Stored data entries
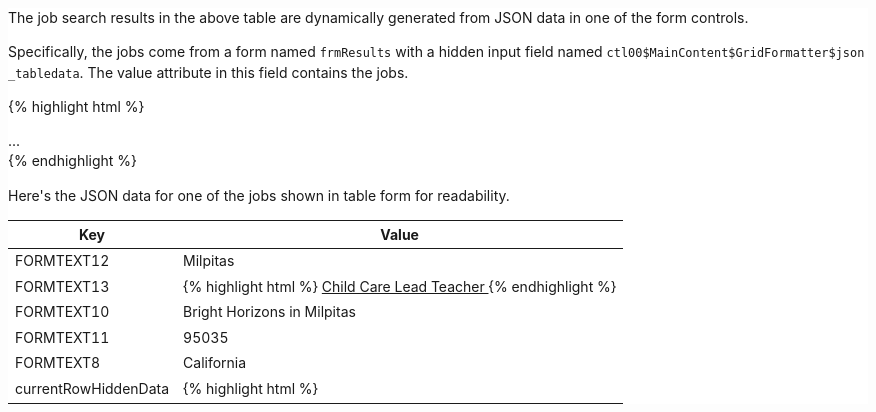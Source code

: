 The job search results in the above table are dynamically generated from JSON data in one of the form controls. 

Specifically, the jobs come from a form named `frmResults` with a hidden input field named `ctl00$MainContent$GridFormatter$json_tabledata`. 
The value attribute in this field contains the jobs.

{% highlight html %}
<form name="frmResults" method="post"  role="main">
  ...
  <input name="ctl00$MainContent$GridFormatter$json_tabledata" 
    type="hidden" 
    id="ctl00_MainContent_GridFormatter_json_tabledata" 
    class="json_tabledata"
    value="<see-table-below>"
  />
</form>
{% endhighlight %}

Here's the JSON data for one of the jobs shown in table form for readability.

<table>
  <thead>
    <tr>
      <th>Key</th>
      <th>Value</th>
    </tr>
  </thead>
  <tbody>
    <tr>
      <td>FORMTEXT12</td>
      <td>Milpitas</td>
    </tr>
    <tr>
      <td>FORMTEXT13</td> 
      <td>{% highlight html %}
<input type='hidden' value="leadteacher">
</input>
<a href="jobdetails.aspx?SID=%5eY4xaA%2fHuxO7HUAxWgQZaaF5irzzrwqM_slp_rhc_Fd7LOkibpxyWh7faRjNg%2f29PF5WbMpEH&jobId=427661&type=search&JobReqLang=1&recordstart=1&JobSiteId=5216&JobSiteInfo=427661_5216&GQId=480">
  Child Care Lead Teacher
</a>{% endhighlight %}</td>
    </tr>
    <tr>
      <td>FORMTEXT10</td>
      <td> Bright Horizons in Milpitas</td>
    </tr>
    <tr>
      <td>FORMTEXT11</td> 
      <td>95035</td>
    </tr>
    <tr>
      <td>FORMTEXT8</td>
      <td>California</td>
    </tr>
    <tr>
      <td>currentRowHiddenData</td>
      <td>{% highlight html %}
<input type='hidden' 
  name='hidJobSiteId' 
  id='hidJobSiteId_427661'  
  value='427661_5216' />
<input type='hidden' 
  name='hidJobGQId'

REQUIREMENT:
What you return must be the lines above that run from the line with "<td>FORMTEXT10</td>" to the line with "name='hidJobSiteId'", inclusive, each copied exactly.

SOLUTION TO THIS PROBLEM:
      <td>FORMTEXT10</td>
      <td> Bright Horizons in Milpitas</td>
    </tr>
    <tr>
      <td>FORMTEXT11</td> 
      <td>95035</td>
    </tr>
    <tr>
      <td>FORMTEXT8</td>
      <td>California</td>
    </tr>
    <tr>
      <td>currentRowHiddenData</td>
      <td>{% highlight html %}
<input type='hidden' 
  name='hidJobSiteId' 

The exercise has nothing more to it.